Methods to reconstruct surgical defects range from healing by second intention to the use of microvascular free flaps. Skin grafts have been used for some time to reconstruct the oral cavity. The ability to replace large mucosal defects with minimal bulk has significant utility in this area. We shall review the technical details important to the successful application of skin grafts in the oral cavity.
Anatomy
The skin is comprised of three layers—the epidermis, dermis, and subcutaneous tissues. The epidermis is made up of several layers including the outermost stratum cornium (no nucleus) and a basal layer (stratum basal) that has mitotically active cells able to repopulate the upper layers.

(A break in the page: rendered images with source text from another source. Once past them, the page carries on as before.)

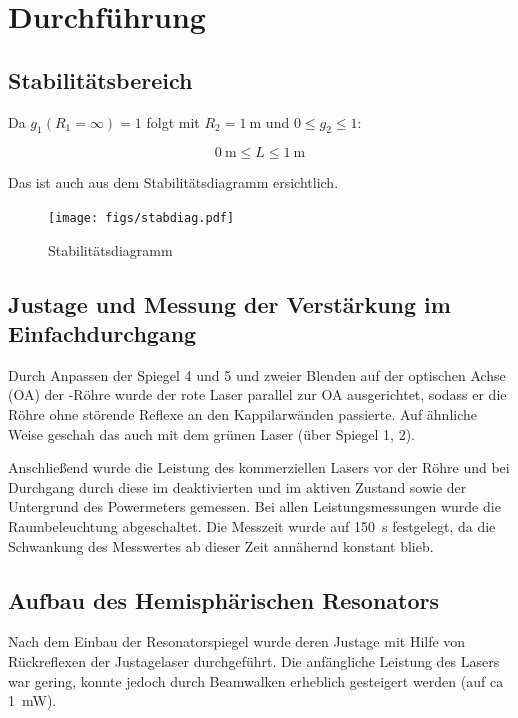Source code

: \documentclass[slug=GL, room=HZDR\ Dresden/Rossendorf\,\ Geb.\ 620/123, supervisor=Tim\ Ziegler]{../../Lab_Report_LaTeX/lab_report}
\begin{document}
\section{Durchf\"uhrung}
\label{sec:durch}

\subsection{Stabilit\"atsbereich}
\label{sec:stabber}

Da \(g_1(R_1=\infty)=1\) folgt mit \(R_2=\SI{1}{\meter}\) und \(0\leq g_2\leq 1\):

\begin{equation}
  \label{eq:stabber}
  \SI{0}{\meter}\leq L \leq \SI{1}{\meter}
\end{equation}

Das ist auch aus dem Stabilit\"atsdiagramm ersichtlich.
\begin{figure}[H]\centering
  \texttt{[image: figs/stabdiag.pdf]}
  \caption[Gauss]{Stabilit\"atsdiagramm}
  \label{fig:stabdiag}
\end{figure}

\subsection{Justage und Messung der Verst\"arkung im Einfachdurchgang}
\label{sec:justage}

Durch Anpassen der Spiegel 4 und 5 und zweier Blenden auf der
optischen Achse (OA) der -R\"ohre wurde der rote Laser
parallel zur OA ausgerichtet, sodass er die R\"ohre ohne st\"orende
Reflexe an den Kappilarw\"anden passierte. Auf \"ahnliche Weise
geschah das auch mit dem gr\"unen Laser (\"uber Spiegel 1, 2).

Anschlie\ss{}end wurde die Leistung des kommerziellen Lasers vor der
R\"ohre und bei Durchgang durch diese im deaktivierten und im aktiven
Zustand sowie der Untergrund des Powermeters gemessen. Bei allen
Leistungsmessungen wurde die Raumbeleuchtung abgeschaltet. Die
Messzeit wurde auf \SI{150}{\second} festgelegt, da die Schwankung
des Messwertes ab dieser Zeit annähernd konstant blieb.

\subsection{Aufbau des Hemisph\"arischen Resonators}
\label{sec:aufbauhemi}

Nach dem Einbau der Resonatorspiegel wurde deren Justage mit Hilfe von
R\"uckreflexen der Justagelaser durchgef\"uhrt. Die anf\"angliche
Leistung des Lasers war gering, konnte jedoch durch Beamwalken
erheblich gesteigert werden (auf ca \SI{1}{\milli\watt}).
\end{document}
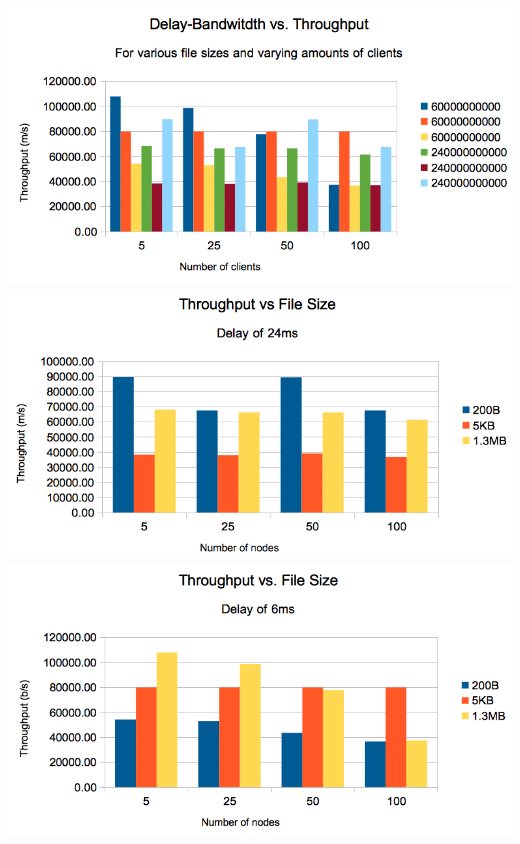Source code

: \documentclass[10pt]{report}
\begin{document}
\includegraphics[scale=0.6]{images/through_delay.png}\\
\includegraphics[scale=0.6]{images/through_size24ms.png}\\
\includegraphics[scale=0.6]{images/through_size6ms.png}\\

%
\end{document}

Cells with varying degrees of keratinization populate the intermediate layers. The dermis can be divided into a papillary and reticular portion. The papillary portion has projections called rete pegs that carry capillary beds up to the epidermis. The reticular dermis has denser connective tissue and houses the adenexal structures (follicles and sebaceous glands). Split-thickness skin grafts (STSG) incorporate the epidermis and varying degrees of dermis based on desired thickness of the graft (Figure 1).
Figure 1Skin grafts harvested for the oral cavity are of medium thickness in the range of 0.016 to 0.018 inches.
Harvested skin grafts no longer have their own blood supply and require a vascular recipient bed to survive. Cortical bone and cartilage are unable to support skin grafts because they lack a vascular bed, but when periostium/perichondrium is present, skin grafts are able to adhere and survive on these surfaces.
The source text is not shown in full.